--- RECORDS PROVIDED Enclosed Below ---
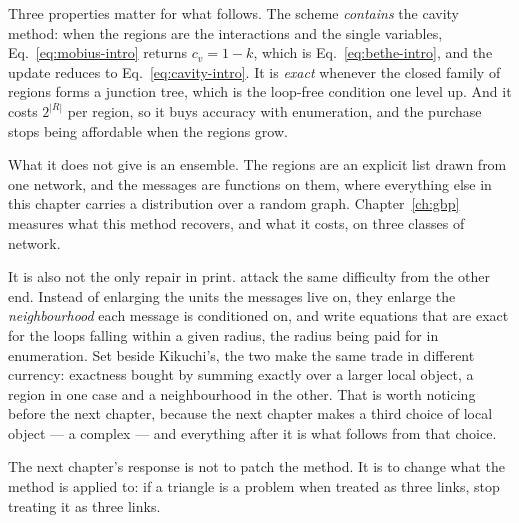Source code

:Three properties matter for what follows. The scheme \emph{contains} the
cavity method: when the regions are the interactions and the single variables,
Eq.~\eqref{eq:mobius-intro} returns $c_{v}=1-k$, which is
Eq.~\eqref{eq:bethe-intro}, and the update reduces to
Eq.~\eqref{eq:cavity-intro}. It is \emph{exact} whenever the closed family of
regions forms a junction tree, which is the loop-free condition one level up. And
it costs $2^{|R|}$ per region, so it buys accuracy with enumeration, and the
purchase stops being affordable when the regions grow.

What it does not give is an ensemble. The regions are an explicit list drawn
from one network, and the messages are functions on them, where everything else
in this chapter carries a distribution over a random graph.
Chapter~\ref{ch:gbp} measures what this method recovers, and what it costs, on
three classes of network.

It is also not the only repair in print. \citet{cantwell2019} attack the same
difficulty from the other end. Instead of enlarging the units the messages live
on, they enlarge the \emph{neighbourhood} each message is conditioned on, and
write equations that are exact for the loops falling within a given radius, the
radius being paid for in enumeration. Set beside Kikuchi's, the two make the
same trade in different currency: exactness bought by summing exactly over a
larger local object, a region in one case and a neighbourhood in the other. That
is worth noticing before the next chapter, because the next chapter makes a
third choice of local object --- a complex --- and everything after it is what
follows from that choice.

The next chapter's response is not to patch the method. It is to change what the
method is applied to: if a triangle is a problem when treated as three links,
stop treating it as three links.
--- End of Enclosed RECORDS PROVIDED ---
Omitting the pictures, repeat all entries exactly.

▸ WRITTEN SOLUTION:
Source code

:Three properties matter for what follows. The scheme \emph{contains} the
cavity method: when the regions are the interactions and the single variables,
Eq.~\eqref{eq:mobius-intro} returns $c_{v}=1-k$, which is
Eq.~\eqref{eq:bethe-intro}, and the update reduces to
Eq.~\eqref{eq:cavity-intro}. It is \emph{exact} whenever the closed family of
regions forms a junction tree, which is the loop-free condition one level up. And
it costs $2^{|R|}$ per region, so it buys accuracy with enumeration, and the
purchase stops being affordable when the regions grow.

What it does not give is an ensemble. The regions are an explicit list drawn
from one network, and the messages are functions on them, where everything else
in this chapter carries a distribution over a random graph.
Chapter~\ref{ch:gbp} measures what this method recovers, and what it costs, on
three classes of network.

It is also not the only repair in print. \citet{cantwell2019} attack the same
difficulty from the other end. Instead of enlarging the units the messages live
on, they enlarge the \emph{neighbourhood} each message is conditioned on, and
write equations that are exact for the loops falling within a given radius, the
radius being paid for in enumeration. Set beside Kikuchi's, the two make the
same trade in different currency: exactness bought by summing exactly over a
larger local object, a region in one case and a neighbourhood in the other. That
is worth noticing before the next chapter, because the next chapter makes a
third choice of local object --- a complex --- and everything after it is what
follows from that choice.

The next chapter's response is not to patch the method. It is to change what the
method is applied to: if a triangle is a problem when treated as three links,
stop treating it as three links.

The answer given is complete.